> _YOUR TASK_
The lines from the start of the data through the line containing "icon in the" are to be reproduced exactly, both ends included.

> _SUPPLIED RECORDS_
>>>>
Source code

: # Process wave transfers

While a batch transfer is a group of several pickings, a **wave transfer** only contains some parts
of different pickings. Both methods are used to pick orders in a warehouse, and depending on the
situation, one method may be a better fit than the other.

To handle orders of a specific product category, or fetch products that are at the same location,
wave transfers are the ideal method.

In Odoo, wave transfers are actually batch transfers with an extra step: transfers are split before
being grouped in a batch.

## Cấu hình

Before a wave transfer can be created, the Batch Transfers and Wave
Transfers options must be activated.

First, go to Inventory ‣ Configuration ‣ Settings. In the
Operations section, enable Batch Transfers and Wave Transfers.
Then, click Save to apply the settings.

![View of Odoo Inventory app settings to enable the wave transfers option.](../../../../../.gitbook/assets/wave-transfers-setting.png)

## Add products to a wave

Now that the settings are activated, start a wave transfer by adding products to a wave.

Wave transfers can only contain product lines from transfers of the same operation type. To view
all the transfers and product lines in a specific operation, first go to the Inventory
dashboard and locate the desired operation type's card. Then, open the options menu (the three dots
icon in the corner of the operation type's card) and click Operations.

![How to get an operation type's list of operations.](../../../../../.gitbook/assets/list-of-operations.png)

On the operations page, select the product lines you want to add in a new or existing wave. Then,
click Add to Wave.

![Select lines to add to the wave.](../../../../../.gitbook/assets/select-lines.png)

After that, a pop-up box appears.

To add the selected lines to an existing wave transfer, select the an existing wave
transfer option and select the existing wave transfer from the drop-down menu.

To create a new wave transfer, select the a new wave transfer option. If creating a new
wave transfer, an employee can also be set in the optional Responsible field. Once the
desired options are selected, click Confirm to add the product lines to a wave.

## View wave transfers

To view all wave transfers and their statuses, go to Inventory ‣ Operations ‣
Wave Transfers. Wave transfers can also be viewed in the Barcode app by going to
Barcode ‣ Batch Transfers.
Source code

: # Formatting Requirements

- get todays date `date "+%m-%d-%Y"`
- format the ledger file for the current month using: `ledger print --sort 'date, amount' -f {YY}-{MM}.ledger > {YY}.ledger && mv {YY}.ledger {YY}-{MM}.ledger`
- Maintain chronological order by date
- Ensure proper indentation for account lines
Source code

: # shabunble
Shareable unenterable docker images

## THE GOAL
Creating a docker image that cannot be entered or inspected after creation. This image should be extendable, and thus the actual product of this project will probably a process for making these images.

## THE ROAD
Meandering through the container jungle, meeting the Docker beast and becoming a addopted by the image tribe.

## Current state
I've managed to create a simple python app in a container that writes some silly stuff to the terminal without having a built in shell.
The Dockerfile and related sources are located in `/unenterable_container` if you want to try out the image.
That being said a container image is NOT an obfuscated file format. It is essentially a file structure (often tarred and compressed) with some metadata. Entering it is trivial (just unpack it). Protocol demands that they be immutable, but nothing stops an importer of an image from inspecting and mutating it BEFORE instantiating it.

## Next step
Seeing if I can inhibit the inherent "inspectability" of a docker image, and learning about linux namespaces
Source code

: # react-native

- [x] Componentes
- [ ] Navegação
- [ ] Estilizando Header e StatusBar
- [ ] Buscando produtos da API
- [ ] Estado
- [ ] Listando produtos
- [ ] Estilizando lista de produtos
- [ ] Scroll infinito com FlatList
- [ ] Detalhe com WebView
<<<<
> _WRITTEN RESPONSE_
Source code

: # Process wave transfers

While a batch transfer is a group of several pickings, a **wave transfer** only contains some parts
of different pickings. Both methods are used to pick orders in a warehouse, and depending on the
situation, one method may be a better fit than the other.

To handle orders of a specific product category, or fetch products that are at the same location,
wave transfers are the ideal method.

In Odoo, wave transfers are actually batch transfers with an extra step: transfers are split before
being grouped in a batch.

## Cấu hình

Before a wave transfer can be created, the Batch Transfers and Wave
Transfers options must be activated.

First, go to Inventory ‣ Configuration ‣ Settings. In the
Operations section, enable Batch Transfers and Wave Transfers.
Then, click Save to apply the settings.

![View of Odoo Inventory app settings to enable the wave transfers option.](../../../../../.gitbook/assets/wave-transfers-setting.png)

## Add products to a wave

Now that the settings are activated, start a wave transfer by adding products to a wave.

Wave transfers can only contain product lines from transfers of the same operation type. To view
all the transfers and product lines in a specific operation, first go to the Inventory
dashboard and locate the desired operation type's card. Then, open the options menu (the three dots
icon in the corner of the operation type's card) and click Operations.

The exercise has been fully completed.